UNITED STATES
SECURITIES AND EXCHANGE COMMISSION
Washington, D.C.  20549


FORM 8-K


CURRENT REPORT
Pursuant to Section 13 OR 15(d) of the Securities
Exchange Act of 1934

Date of Report (Date of earliest event
reported): March 10, 2011,


WINSONIC DIGITAL MEDIA GROUP, LTD.
(Exact name of registrant as specified in its charter)


(State of
Incorporation) Nevada

(Commission File
Number)
000-32231

(IRS Employer
Identification
No.)52-2236253

8880 West Sunset Road Suite 130
Henderson. Nevada 89148
(Address of principal executive offices) (Zip Code)

404-223-2301
(Registrant?s telephone number, including area code)
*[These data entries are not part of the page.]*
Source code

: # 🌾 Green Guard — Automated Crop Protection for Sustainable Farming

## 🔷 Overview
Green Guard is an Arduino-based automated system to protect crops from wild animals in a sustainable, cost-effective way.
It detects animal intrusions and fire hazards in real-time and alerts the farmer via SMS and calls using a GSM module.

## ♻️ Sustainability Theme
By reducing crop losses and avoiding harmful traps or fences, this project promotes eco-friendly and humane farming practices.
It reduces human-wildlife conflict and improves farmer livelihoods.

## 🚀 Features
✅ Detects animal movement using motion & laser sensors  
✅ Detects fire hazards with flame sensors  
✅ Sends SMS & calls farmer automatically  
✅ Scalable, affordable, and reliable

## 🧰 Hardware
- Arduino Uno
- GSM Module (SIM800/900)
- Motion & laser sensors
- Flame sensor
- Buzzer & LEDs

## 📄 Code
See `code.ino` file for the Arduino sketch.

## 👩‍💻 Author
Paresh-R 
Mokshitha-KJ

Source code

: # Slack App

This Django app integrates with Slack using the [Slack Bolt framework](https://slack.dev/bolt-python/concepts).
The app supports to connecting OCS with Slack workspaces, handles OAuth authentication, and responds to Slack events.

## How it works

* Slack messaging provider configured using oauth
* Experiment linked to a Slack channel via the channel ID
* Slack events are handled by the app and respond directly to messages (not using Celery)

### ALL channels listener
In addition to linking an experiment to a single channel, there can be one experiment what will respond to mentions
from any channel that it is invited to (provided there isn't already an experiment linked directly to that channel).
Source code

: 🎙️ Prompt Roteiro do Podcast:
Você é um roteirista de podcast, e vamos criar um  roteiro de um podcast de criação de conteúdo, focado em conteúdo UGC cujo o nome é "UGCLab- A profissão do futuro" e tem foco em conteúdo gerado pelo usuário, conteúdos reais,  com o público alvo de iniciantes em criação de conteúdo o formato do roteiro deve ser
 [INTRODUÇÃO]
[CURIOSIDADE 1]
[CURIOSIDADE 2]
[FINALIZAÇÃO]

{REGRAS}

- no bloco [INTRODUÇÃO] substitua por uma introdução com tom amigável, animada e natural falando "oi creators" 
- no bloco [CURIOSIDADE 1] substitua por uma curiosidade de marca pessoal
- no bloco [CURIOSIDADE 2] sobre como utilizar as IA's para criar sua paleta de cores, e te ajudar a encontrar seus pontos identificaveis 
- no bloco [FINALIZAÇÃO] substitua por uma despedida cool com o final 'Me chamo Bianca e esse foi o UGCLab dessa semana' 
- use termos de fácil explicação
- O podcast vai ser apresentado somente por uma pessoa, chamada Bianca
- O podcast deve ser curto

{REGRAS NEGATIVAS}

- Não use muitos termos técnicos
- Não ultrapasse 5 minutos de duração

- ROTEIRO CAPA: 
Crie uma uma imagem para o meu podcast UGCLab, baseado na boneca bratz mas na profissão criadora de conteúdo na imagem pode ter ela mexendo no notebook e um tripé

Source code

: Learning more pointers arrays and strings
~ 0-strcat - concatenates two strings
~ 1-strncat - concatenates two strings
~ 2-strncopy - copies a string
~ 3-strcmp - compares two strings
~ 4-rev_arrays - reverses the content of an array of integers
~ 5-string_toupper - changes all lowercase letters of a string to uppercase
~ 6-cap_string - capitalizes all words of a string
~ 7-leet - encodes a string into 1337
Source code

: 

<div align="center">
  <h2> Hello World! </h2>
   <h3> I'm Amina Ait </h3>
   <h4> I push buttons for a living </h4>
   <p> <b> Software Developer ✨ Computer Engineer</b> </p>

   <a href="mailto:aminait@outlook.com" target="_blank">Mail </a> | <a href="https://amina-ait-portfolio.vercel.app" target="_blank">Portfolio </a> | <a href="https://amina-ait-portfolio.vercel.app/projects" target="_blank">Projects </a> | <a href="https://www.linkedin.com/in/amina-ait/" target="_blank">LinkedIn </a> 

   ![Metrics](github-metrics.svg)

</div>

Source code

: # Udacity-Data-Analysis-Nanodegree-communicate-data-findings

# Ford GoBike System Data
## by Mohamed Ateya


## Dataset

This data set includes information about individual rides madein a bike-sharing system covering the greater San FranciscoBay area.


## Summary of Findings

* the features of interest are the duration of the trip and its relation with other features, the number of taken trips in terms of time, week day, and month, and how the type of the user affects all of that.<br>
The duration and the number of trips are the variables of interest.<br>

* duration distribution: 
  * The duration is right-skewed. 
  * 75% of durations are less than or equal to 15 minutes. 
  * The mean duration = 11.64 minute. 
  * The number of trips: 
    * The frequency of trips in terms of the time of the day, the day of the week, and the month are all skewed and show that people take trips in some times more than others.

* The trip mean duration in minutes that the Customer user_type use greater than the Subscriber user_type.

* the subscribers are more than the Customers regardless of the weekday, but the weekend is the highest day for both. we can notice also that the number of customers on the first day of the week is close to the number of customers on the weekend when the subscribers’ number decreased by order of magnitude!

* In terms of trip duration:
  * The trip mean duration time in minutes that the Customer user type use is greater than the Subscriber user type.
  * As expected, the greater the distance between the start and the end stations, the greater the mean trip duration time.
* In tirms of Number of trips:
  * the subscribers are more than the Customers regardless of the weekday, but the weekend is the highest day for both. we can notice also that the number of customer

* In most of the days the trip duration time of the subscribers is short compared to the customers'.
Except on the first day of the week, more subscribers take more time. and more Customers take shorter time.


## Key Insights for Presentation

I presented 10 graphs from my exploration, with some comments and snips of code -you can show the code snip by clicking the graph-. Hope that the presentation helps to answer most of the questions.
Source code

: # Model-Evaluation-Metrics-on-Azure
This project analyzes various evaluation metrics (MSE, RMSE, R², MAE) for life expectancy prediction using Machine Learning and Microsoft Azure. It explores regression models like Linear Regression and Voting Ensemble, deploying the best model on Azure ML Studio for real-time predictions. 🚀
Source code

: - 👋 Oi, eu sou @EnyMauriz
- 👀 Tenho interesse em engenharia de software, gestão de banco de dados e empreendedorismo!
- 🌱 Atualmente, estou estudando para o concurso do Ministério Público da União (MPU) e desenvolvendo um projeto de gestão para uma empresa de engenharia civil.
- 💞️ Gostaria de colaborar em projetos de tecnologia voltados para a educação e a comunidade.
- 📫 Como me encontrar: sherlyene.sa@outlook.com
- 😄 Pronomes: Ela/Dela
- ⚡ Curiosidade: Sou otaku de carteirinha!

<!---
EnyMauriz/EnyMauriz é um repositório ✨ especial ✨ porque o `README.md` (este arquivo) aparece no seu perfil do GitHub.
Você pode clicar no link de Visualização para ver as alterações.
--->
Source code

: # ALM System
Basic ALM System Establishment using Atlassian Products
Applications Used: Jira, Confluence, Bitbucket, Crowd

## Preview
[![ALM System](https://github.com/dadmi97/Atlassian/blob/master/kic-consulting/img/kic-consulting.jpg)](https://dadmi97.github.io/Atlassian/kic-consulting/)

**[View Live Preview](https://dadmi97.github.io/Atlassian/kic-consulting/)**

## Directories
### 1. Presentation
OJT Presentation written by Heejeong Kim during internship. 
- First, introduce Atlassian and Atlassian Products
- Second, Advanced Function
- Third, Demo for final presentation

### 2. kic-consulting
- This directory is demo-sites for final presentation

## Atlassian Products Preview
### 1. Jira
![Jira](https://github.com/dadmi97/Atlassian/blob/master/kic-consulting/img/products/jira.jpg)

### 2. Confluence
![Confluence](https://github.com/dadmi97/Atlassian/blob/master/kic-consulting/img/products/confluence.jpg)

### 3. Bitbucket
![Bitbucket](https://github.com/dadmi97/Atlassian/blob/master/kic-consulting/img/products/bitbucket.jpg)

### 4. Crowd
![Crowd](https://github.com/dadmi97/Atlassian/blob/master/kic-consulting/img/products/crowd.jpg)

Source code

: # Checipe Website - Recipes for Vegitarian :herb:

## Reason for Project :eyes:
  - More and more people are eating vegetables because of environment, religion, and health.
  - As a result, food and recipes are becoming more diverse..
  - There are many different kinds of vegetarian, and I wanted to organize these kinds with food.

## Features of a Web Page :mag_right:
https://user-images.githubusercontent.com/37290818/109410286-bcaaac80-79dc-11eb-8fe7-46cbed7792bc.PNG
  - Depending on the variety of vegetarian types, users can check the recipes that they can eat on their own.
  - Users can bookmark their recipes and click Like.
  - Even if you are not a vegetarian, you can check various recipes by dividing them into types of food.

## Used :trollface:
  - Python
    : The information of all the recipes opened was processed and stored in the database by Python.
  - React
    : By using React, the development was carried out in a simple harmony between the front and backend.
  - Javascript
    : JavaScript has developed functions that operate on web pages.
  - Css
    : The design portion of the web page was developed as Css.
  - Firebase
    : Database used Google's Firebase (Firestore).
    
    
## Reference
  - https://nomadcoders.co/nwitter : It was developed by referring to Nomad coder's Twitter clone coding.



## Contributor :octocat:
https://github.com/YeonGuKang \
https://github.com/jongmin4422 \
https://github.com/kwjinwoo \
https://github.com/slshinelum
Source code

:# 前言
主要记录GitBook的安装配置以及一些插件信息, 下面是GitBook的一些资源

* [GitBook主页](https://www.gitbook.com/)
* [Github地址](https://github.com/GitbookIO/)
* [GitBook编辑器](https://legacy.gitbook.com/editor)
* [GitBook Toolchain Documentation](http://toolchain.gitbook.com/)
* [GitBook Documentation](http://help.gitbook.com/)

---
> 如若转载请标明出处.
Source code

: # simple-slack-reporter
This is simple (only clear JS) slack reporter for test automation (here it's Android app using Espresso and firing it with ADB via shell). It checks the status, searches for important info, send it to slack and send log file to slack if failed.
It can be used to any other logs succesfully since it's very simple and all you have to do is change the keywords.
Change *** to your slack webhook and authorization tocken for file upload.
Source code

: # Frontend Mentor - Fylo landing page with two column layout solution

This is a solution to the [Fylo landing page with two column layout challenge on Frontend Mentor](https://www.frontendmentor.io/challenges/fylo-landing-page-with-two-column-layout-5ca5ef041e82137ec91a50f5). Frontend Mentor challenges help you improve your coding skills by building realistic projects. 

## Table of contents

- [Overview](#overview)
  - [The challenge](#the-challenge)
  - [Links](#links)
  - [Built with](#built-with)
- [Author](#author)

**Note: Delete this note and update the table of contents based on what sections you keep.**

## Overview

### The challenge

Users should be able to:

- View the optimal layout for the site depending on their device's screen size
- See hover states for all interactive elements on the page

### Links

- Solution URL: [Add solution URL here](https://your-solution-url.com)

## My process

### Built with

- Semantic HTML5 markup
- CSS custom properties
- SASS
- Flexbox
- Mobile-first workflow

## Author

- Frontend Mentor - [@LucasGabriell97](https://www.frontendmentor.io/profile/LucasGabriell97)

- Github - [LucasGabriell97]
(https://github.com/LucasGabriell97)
Check the appropriate box below if the Form 8-K filing
is intended to simultaneously satisfy the filing
obligation of the registrant under any of the following
provisions:


Written communications pursuant to Rule 425 under the
Securities Act

Soliciting material pursuant to Rule 14a-12 under the
Exchange Act

Pre-commencement communications pursuant to Rule 14d-
2(b) under the Exchange Act

Pre-commencement communications pursuant to Rule 13e-
4(c) under the Exchange Act


Winsonic Digital Cable Systems Network
re-launches development and Super computer cloud
centeral office Lab With fiber optic network
application development environments that exist in most
carrier labs, WDCSN re-launched a pair of services
targeted at building cloud applications and services.

WDCSN Business Development has form a venture with
two other compaines Swagg Media being one of them
WDCSN cloud, is a cloud service that will be hosted
in WDCSN central office colo,WDCSN Lab data centers that
provides tools, storage, and interfaces designed to support
millions of users.This service provides super computing,
storage capacity,middleware,digital delivery Services,
digital content, VOD, and medical services.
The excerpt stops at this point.